When developing a promotional product strategy, make every division of your company part of the plan.
Promotional products are a great way to build value in your company—and organizations can use these products in innovative and effective ways that you may not think of right away. Although some people assume that promotional products are the business of only one or two departments, savvy leaders understand that a promotional products strategy should take every part of an organization into account.
After all, promotional products are a critical part of your marketing strategy, and marketing isn’t just about what you tell potential customers—it’s responsible for the internal and external maintenance and development of your brand.
To avoid wasting budget dollars and missing out on an opportunity, consult this breakdown of promotional product uses by organizational division. Taking a high-level view will help you make the decisions that best suit your company’s needs.
Objective: Cultivate a productive and satisfied workforce.
HR oversees the recruiting, interviewing, and hiring of new staff and serve as an intermediary between an organization’s management and its employees. They also work hard to make sure new employees stay on board and that the company can actively recruit talented and skilled individuals. This means that HR has a lot of use for products to build connection, say thank you and help create a stronger sense of company culture.

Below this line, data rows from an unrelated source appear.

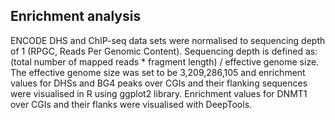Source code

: ## Enrichment analysis

ENCODE DHS and ChIP-seq data sets were normalised to sequencing depth of 1 (RPGC, Reads Per Genomic Content). Sequencing depth is defined as: (total number of mapped reads * fragment length) / effective genome size. The effective genome size was set to be 3,209,286,105 and enrichment values for DHSs and BG4 peaks over CGIs and their flanking sequences were visualised in R using ggplot2 library. Enrichment values for DNMT1 over CGIs and their flanks were visualised with DeepTools.
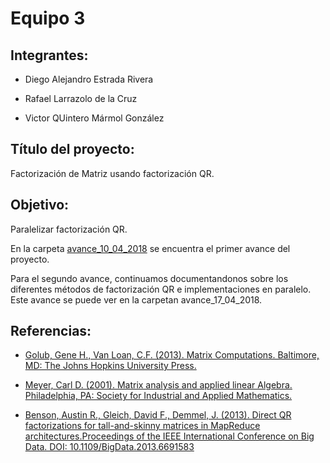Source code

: # Equipo 3

## Integrantes:

* Diego Alejandro Estrada Rivera    

* Rafael Larrazolo de la Cruz       

* Victor QUintero Mármol González   

## Título del proyecto: 
Factorización de Matriz usando factorización QR.

## Objetivo:
Paralelizar factorización QR.

En la carpeta [avance_10_04_2018](https://github.com/ITAM-DS/analisis-numerico-computo-cientifico/tree/mno-2018-1/proyecto_final/proyectos/equipos/equipo_03/avance_10_04_2018) se encuentra el primer avance del proyecto.

Para el segundo avance, continuamos documentandonos sobre los diferentes métodos de factorización QR e implementaciones en paralelo. Este avance se puede ver en la carpetan avance_17_04_2018.

## Referencias:

* [Golub, Gene H., Van Loan, C.F. (2013). Matrix Computations. Baltimore, MD: The Johns Hopkins University Press.](https://drive.google.com/file/d/0B5IJ1w6MjxegWGg4V1pDbFhaSzQ/view)

* [Meyer, Carl D. (2001). Matrix analysis and applied linear Algebra. Philadelphia, PA: Society for Industrial and Applied Mathematics.](https://drive.google.com/file/d/0BxMtevFKwTW_ZmpwcDd1M0RTVzA/view)

* [Benson, Austin R., Gleich, David F., Demmel, J. (2013). Direct QR factorizations for tall-and-skinny
matrices in MapReduce architectures.Proceedings of the IEEE International Conference on Big Data. DOI: 10.1109/BigData.2013.6691583](https://arxiv.org/pdf/1301.1071.pdf)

These can include service and tenure-related recognition as well as collateral for employee events, training, or wellness-related programs. HR can also include onboarding materials and new employee welcome items.
Solution: For example, human resources might launch a wellness program specifically tailored to the challenges of working from home. This program might give each employee an ergonomic keyboard, a set of exercise bands and a foam roller for at-home exercises, and a stress-relief tea.
Objective: Represent your brand externally and internally.
Marketing departments promote your business and drive sales all while helping to grow your brand’s reach. They require promotional products around new product releases, brand campaigns, trade shows and conferences, point of purchase materials, and client gifts.
Solution: Marketing might celebrate a brand campaign by issuing new branded stationery, logoed apparel, office supplies, and business cards internally and by gifting top customers with unexpected brand vehicles like logo-bearing socks or cookies iced in brand colors.
Objective: Leverage reputation into conversions.
The sales department consists of a set of activities that support business strategies and objectives—which often means serving as a point of contact for customers or vendors and representing products and services externally. A sales team uses promotional products for tradeshows and promotions, gift-with-purchase programs, and awards and incentives for both clients and the sales force.
Solution: Sales might celebrate a new product launch by gifting top customers with samples in custom branded packing, perhaps along with a small seasonal thank-you gift like gourmet cocoa or some on-the-go sunscreen. Sales gifts don’t have to be expensive, but they should be thoughtful and memorable. You want to provide your team with the tools they need to create an impression that turns into a conversation or a sale.
Objective: Monitor and advocate for the bottom line.
Finance departments are responsible for acquiring and managing funds. They can use promotional products to manage investor relations and as a part of analyst meetings and annual reports.
Solution: Instead of just emailing a PDF, finance can generate interactive investor reports by including models. To make an impact, get creative with physical representations of key metrics. For example, you might offer a bag of 28 chocolate covered espresso beans to represent your 28% growth as compared to the same reporting period last period, or represent an increasing market share with cookies of various sizes. Consider also including creative print collateral that centrally features high-level takeaways—these can make a much bigger impact than an on-screen chart.
Operations & Manufacturing
Objective: Ensure that goals are met safely and efficiently.
Operations ensure that your systems run as efficiently as possible. This can include strategic thinking about systems and on-the-ground management. Manufacturing oversees total quality management, safety programs, training, and supplier recognition. Both of these departments have use for training materials and company-branded workplace gear.
Solution: Operations might give employees PPE and other occupational safety wear or send an experience box to each employee attending a virtual training to make sure that the lessons of the training feel concrete.
For key investors or hard-working executives, consider VIP gifts like canvas weekend travel bags, a crystal decanter or tumbler set, a custom leather briefcase, or a new techy treat like the latest wireless earphones. These are also excellent gifts for employees within the ranks of a company who distinguish themselves through excellence, loyalty, or effort. These people put in a lot of time—and a luxury gift is a great way to say thanks.
Big Picture Wisdom
It can be challenging to take a high-level view of your organization when you are embedded in the daily work of solving problems—but using your organizational chart can prompt you to consider the big picture.
You can apply this technique to any expenditure. For example, you might ask yourself “Am I maximizing my employee development funds?” and discover that you are overtraining your senior administrators and neglecting junior staff.
The same can be asked about office supplies, travel budgets, technology expenditures, and so on. After all, the bigger an organization is, the harder it is for one hand to know what the other is doing—which is why executive guidance becomes so critical.
Seeing the big picture is particularly important for marketing departments because their efforts are critical to maintaining the value of a company’s work. To maximize your marketing budget (and the effectiveness of your promotional products strategy), take a step back and consider your company as a whole.
From new hires to trusted vendors to potential customers—the opportunities to leverage the power of promotional products cut across divisions and classifications. You’ll be glad you made the time to take stock.